Le projet durcit en outre les conditions d’octroi d’indemnités de l’assurance-chômage pour les Suisses et les étrangers de retour en Suisse après un séjour à l’étranger : en plus d’une activité lucrative à l’étranger, ces derniers devront justifier de six mois de cotisations en Suisse avant de toucher des prestations du chômage[5].

Les conditions d’octroi et de prolongation des permis de séjour (B) et d’autorisation de courte durée (L) se durcissent également : les caisses de compensation devront, à partir du 1er juillet 2018, communiquer d’office les données des étrangers qui reçoivent des prestations complémentaires fédérales : le versement de PC pourra constituer un motif de non-prolongation ou de révocation d’une autorisation de courte durée et de séjour[6]. Enfin, l’ajout de l’article 61a à la Loi sur les étrangers raccourcit le délai de perte de permis des ressortissants de l’UE ou de l’AELE titulaires d’un permis L ou B qui se retrouvent au chômage.

Les secondes modifications législatives ancrent les exigences et les mesures prises pour encourager l’intégration. Ces dispositions entrainent un changement de dénomination de la loi sur les étrangers, qui s’intitulera la Loi sur les étrangers et l’intégration (LEI).
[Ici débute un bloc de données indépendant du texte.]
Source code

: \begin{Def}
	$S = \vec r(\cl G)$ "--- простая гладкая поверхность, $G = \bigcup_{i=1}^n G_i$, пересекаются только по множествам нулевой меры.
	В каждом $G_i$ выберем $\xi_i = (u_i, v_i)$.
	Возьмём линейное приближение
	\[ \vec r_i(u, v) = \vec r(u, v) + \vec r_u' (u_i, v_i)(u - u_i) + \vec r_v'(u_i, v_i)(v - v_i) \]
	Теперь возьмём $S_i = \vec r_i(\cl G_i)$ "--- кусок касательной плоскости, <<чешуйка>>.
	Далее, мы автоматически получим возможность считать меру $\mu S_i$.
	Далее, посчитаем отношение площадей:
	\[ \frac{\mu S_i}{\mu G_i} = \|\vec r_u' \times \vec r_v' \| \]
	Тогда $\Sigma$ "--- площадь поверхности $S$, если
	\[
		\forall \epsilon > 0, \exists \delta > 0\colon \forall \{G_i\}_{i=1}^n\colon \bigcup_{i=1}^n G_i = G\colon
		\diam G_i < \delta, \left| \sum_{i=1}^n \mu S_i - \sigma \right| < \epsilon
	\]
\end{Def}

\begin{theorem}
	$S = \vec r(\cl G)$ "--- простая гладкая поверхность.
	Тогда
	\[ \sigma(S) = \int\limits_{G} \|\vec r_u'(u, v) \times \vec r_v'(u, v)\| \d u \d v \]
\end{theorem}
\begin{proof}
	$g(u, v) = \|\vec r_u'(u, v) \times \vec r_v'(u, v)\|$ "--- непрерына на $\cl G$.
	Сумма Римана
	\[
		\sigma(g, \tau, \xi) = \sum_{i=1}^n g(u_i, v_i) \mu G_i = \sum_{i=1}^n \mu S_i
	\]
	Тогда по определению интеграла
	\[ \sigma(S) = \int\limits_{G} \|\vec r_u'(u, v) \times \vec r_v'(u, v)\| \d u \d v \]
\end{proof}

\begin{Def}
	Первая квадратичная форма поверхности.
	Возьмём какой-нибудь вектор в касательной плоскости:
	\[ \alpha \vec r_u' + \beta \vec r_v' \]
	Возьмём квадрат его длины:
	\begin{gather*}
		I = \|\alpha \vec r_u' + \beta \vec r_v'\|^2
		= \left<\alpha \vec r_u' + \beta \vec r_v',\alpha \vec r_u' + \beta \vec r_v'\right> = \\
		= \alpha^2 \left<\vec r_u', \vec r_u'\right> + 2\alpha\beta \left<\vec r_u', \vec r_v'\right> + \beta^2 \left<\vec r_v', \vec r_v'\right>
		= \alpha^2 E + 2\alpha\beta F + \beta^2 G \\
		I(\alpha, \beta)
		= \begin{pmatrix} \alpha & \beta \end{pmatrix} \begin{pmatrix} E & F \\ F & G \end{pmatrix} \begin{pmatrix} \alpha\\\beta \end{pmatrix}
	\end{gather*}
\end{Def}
L’ordonnance relative au séjour et à l’exercice d’une activité lucrative (OASA) sera modifiée et l’ordonnance sur l’intégration des étrangers (OIE) fera l’objet d’une révision totale. La date d’entrée en vigueur de ces dispositions ne sont pas encore connues.

Les nouvelles dispositions instaurent un financement de mesures qui favorisent l’intégration d’étrangers et de personnes relevant du droit d’asile[7]. Ensuite, elles fixent une exigence en matière d’intégration, dont les critères sont définis par la loi. Il s’agit du respect de la sécurité et de l’ordre publics, des valeurs de la Constitution, des compétences linguistiques ainsi que de la participation à la vie économique ou l’acquisition d’une formation[8].

Une intégration suffisante devient une condition pour obtenir un permis d’établissement, le conserver ou le retrouver[9] ; ou encore pour octroyer le regroupement familial ou encore pour que les personnes qui arrivent à titre du regroupement familial puisse obtenir un permis C ou conserver le permis B[10].

Par ailleurs, il devient impossible de prétendre au regroupement familial lorsque la famille dépend de l’aide sociale, de percevoir des prestations complémentaires ou d’y avoir droit une fois le regroupement familial accompli[11].

Enfin, une règlementation des conditions d’admission spécifique pour les enseignants de matières religieuses ou culturelle fait son apparition dans la loi[12].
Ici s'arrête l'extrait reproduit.